Force est de constater que le régime iranien
profite des erreurs des Etats-Unis pour consolider son assise. Ainsi, les
soldats irakiens de confession chiite, capturés lors des huit années de guerre,
furent embrigadés, formés par les Gardiens de la révolution (Pasdaran) et
envoyés en Irak après l'effondrement du régime de Saddam Hussein provoqué par
l'armée américaine. Contrairement au souhait des Etats-Unis, l'influence de
l'Iran en Irak ne cesse de se développer et de se consolider.
Dès 1979, profitant du chaos au Liban, les
conseillers militaires iraniens ont organisé la branche armée de la communauté
chiite libanaise, ce qui a conduit à la naissance d'une milice puissante, le
Hezbollah, au Nord d'Israël.
Le Liban
comme point de départ du second défi
La guerre d'Irak n'a pas vaincu le régime de la
République islamique qui en a profité pour mâter l'opposition et consolider son
assise nationale.
Incapable de renverser le régime de la République
islamique, l'armée américaine s'est offert l'Afghanistan (en 2001) et l'Irak
(en 2003). L'Iran est encerclé, mais très actif en Afghanistan et en Irak où il
aide la résistance contre l'occupant américain.
Changement de tactique. Au Nord d'Israël, le
Hezbollah libanais, une «proie facile», mais équipée de missiles, représente
une menace pour le Liban, dans le giron saoudien, et pour Israël. L'offensive
contre le Hezbollah commença en 2006 lorsqu'Israël bombarda les banlieues Sud
de Beyrouth, composées de quartiers déshérités, fiefs du Hezbollah.

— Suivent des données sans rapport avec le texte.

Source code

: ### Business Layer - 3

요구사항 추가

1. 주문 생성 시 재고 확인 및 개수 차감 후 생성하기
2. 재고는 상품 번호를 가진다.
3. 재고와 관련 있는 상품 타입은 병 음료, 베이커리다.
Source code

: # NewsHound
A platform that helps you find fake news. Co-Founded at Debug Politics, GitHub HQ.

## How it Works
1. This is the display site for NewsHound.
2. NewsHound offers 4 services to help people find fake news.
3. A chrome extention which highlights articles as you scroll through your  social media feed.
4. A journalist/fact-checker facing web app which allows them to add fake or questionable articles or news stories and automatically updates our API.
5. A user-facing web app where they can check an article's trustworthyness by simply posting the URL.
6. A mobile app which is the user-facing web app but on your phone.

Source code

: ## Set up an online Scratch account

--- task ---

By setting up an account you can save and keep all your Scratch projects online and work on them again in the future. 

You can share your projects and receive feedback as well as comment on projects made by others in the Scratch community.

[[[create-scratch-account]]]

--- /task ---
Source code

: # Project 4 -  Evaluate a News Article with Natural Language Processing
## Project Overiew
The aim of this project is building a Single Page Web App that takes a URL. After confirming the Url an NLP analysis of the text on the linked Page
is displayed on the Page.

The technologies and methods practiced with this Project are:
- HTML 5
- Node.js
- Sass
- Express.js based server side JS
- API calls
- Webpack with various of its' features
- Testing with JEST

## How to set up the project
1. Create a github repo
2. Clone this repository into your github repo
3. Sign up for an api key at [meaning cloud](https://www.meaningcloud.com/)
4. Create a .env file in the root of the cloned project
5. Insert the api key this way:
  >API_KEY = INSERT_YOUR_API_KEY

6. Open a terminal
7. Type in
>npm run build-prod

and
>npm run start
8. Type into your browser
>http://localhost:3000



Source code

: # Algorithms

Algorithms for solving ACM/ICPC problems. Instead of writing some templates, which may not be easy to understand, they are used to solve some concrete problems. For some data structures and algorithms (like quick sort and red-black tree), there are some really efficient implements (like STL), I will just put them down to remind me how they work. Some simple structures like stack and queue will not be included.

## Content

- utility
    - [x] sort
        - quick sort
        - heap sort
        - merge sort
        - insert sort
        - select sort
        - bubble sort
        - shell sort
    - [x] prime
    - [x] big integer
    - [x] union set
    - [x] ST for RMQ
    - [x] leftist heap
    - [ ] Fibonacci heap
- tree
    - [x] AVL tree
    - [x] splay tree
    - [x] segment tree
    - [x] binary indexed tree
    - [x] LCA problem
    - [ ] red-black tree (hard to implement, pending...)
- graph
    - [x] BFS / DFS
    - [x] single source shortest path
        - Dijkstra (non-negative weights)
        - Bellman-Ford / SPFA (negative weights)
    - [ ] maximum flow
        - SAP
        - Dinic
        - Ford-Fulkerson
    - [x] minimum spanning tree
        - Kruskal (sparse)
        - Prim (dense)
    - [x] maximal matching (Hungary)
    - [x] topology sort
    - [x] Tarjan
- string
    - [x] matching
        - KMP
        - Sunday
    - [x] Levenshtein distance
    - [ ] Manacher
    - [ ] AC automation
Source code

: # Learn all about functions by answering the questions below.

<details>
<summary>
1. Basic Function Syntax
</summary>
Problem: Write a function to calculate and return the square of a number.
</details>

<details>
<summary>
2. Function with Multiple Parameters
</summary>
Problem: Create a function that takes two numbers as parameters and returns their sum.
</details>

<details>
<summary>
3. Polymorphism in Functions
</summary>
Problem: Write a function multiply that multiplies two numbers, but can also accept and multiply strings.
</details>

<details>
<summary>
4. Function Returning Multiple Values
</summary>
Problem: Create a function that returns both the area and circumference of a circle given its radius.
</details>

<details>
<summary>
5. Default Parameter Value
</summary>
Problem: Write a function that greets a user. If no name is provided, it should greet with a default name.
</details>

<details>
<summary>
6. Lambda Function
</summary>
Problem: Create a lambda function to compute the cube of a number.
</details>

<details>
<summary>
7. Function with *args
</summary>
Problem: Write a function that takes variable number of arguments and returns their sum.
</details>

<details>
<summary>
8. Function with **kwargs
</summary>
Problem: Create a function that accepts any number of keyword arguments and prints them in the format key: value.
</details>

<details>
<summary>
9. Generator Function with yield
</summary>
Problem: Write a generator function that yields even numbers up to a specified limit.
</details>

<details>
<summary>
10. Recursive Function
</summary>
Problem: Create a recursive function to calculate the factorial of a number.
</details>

Parallèlement, plus de 30000 soldats israéliens pénétrèrent au Sud Liban pour
tordre le cou à la résistance libanaise. L'échec de l'armée israélienne face au
Hezbollah amena la paix dans cette région tourmentée qui devait servir de point
de départ de futures guerres contre l'Iran.
Les
«printemps arabes» comme troisième défi
Les «printemps arabes», terme réservé au
soulèvement des peuples arabes du Moyen-Orient contre les régimes corrompus
soutenus par les puissances occidentales, ont donné l'occasion aux Etats-Unis
et à ses alliés régionaux de secouer le régime de Bachar Al-Assad, corrompu et
dictatorial.
La mainmise occidentale sur la Syrie devait
permettre aux Etats-Unis et à Israël d'en finir avec le Hezbollah qui reçoit
ses missiles iraniens via la Syrie. En utilisant une formule simple, nous
pouvons dire que la Syrie et le Liban sont les portes d'entrée de l'Iran.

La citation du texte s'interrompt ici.